Quantum computers are hypothetical machines that would exploit the superposition principle of quantum mechanics to perform an immense number of calculations in parallel. Certain calculations in particular, such as factorization of a very large number, could be done much faster on a quantum computer than on a conventional classical computer. At the APS March Meeting, several physicists discussed the latest efforts towards building a practical quantum computer, a device that uses quantum particles (such as ions or photons) to represent the 0s and 1s (the binary digits, or "bits") employed in computations. Unlike ordinary bits, quantum bits (or "qubits") can represent 0 and 1 simultaneously.

According to Richard Hughes of Los Alamos National Laboratory, the quantum mechanical concepts on which the technology is based were first applied to computation by Paul Benioff, Richard Feynman, and others in the early 1980's. The idea was based on the observation that ordinary, classical, computers follow definite histories in the course of any computation. If one could have a quantum mechanical machine capable of following many histories at the same time, and associate a different computation with each history, one would have a way of doing many calculations in parallel. The next major development came in 1994 when concrete quantum algorithms were found for solving such interesting problems as factorization. This transformed the subject from a curiosity to one with potential for real applications.

Many schemes have since been proposed for building a real quantum computer. Although primitive devices have already been built, a likely scheme for an advanced design would be to trap a string of ions with electromagnetic fields and then use laser beams to manipulate the ions' quantum states and carry out calculations, according to Peter Zoller of the University of Innsbruck, a theorist who co-authored this proposal in 1995. Depending on the computation to be performed, a precise sequence of laser pulses is applied to the ions, which are excited and de-excited in an intricate dance that can only be described in terms of coexisting histories.

Some experimental progress has been made towards realizing this scheme. Having cooled and trapped a string of 5 ions, Hughes and several LANL colleagues have demonstrated that they can point a laser beam at an ion without disturbing its neighbors (the closest of which are 20 microns away). Jeff Kimble of Caltech has been experimenting with an alternate approach in which the qubits are photons trapped between a pair of mirrors.

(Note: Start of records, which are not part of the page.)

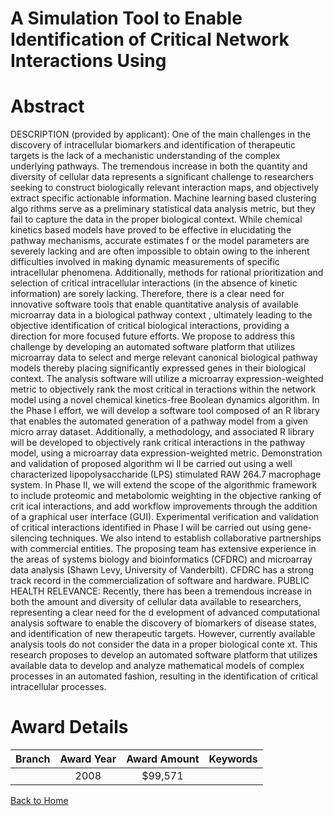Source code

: 
A Simulation Tool to Enable Identification of Critical Network Interactions Using
=================================================================================

# Abstract


DESCRIPTION (provided by applicant): One of the main challenges in the discovery of intracellular biomarkers and identification of therapeutic targets is the lack of a mechanistic understanding of the complex underlying pathways. The tremendous increase in
 both the quantity and diversity of cellular data represents a significant challenge to researchers seeking to construct biologically relevant interaction maps, and objectively extract specific actionable information. Machine learning based clustering algo
rithms serve as a preliminary statistical data analysis metric, but they fail to capture the data in the proper biological context. While chemical kinetics based models have proved to be effective in elucidating the pathway mechanisms, accurate estimates f
or the model parameters are severely lacking and are often impossible to obtain owing to the inherent difficulties involved in making dynamic measurements of specific intracellular phenomena. Additionally, methods for rational prioritization and selection 
of critical intracellular interactions (in the absence of kinetic information) are sorely lacking. Therefore, there is a clear need for innovative software tools that enable quantitative analysis of available microarray data in a biological pathway context
, ultimately leading to the objective identification of critical biological interactions, providing a direction for more focused future efforts. We propose to address this challenge by developing an automated software platform that utilizes microarray data
 to select and merge relevant canonical biological pathway models thereby placing significantly expressed genes in their biological context. The analysis software will utilize a microarray expression-weighted metric to objectively rank the most critical in
teractions within the network model using a novel chemical kinetics-free Boolean dynamics algorithm. In the Phase I effort, we will develop a software tool composed of an R library that enables the automated generation of a pathway model from a given micro
array dataset. Additionally, a methodology, and associated R library will be developed to objectively rank critical interactions in the pathway model, using a microarray data expression-weighted metric. Demonstration and validation of proposed algorithm wi
ll be carried out using a well characterized lipopolysaccharide (LPS) stimulated RAW 264.7 macrophage system. In Phase II, we will extend the scope of the algorithmic framework to include proteomic and metabolomic weighting in the objective ranking of crit
ical interactions, and add workflow improvements through the addition of a graphical user interface (GUI). Experimental verification and validation of critical interactions identified in Phase I will be carried out using gene-silencing techniques. We also 
intend to establish collaborative partnerships with commercial entities. The proposing team has extensive experience in the areas of systems biology and bioinformatics (CFDRC) and microarray data analysis (Shawn Levy, University of Vanderbilt). CFDRC has a
 strong track record in the commercialization of software and hardware. PUBLIC HEALTH RELEVANCE:  Recently, there has been a tremendous increase in both the amount and diversity of cellular data available to researchers, representing a clear need for the d
evelopment of advanced computational analysis software to enable the discovery of biomarkers of disease states, and identification of new therapeutic targets. However, currently available analysis tools do not consider the data in a proper biological conte
xt. This research proposes to develop an automated software platform that utilizes available data to develop and analyze mathematical models of complex processes in an automated fashion, resulting in the identification of critical intracellular processes.  

# Award Details

|Branch|Award Year|Award Amount|Keywords|
| :---: | :---: | :---: | :---: |
||2008|$99,571||
  
  


[Back to Home](https://github.com/chrischow/dod_sbir_awards#1807)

However, the performance of any real quantum machine will be limited by decoherence, which is a by-product of the same superposition principle that leads to the possibility of quantum computation in the first place. A classical computer can be halted and inspected in the midst of a computation. A quantum computation, by contrast, must be allowed to proceed to completion before any read out is performed. The problem is that it is near impossible to prevent accidental read-out.

Decoherence in the ion trap computer arises from two sources: spontaneous emission of radiation, and vibrations of the ions. The estimated theoretical decoherence in a proposed machine based on arrays of ions driven by precise sequences of laser pulses is surprisingly quite low, and of different origin depending on the size of the computer. Small-sized computers will most likely be limited by spontaneous emission in which the ions radiate light randomly into the surroundings, while larger computers suffer more from vibrations of the ions, which produce tiny electric fields that disrupt each others dynamical behavior.

"Although present-day technical difficulties in building quantum computers are enormously daunting, we know of no fundamental principle of physics standing in the way," Zoller concluded.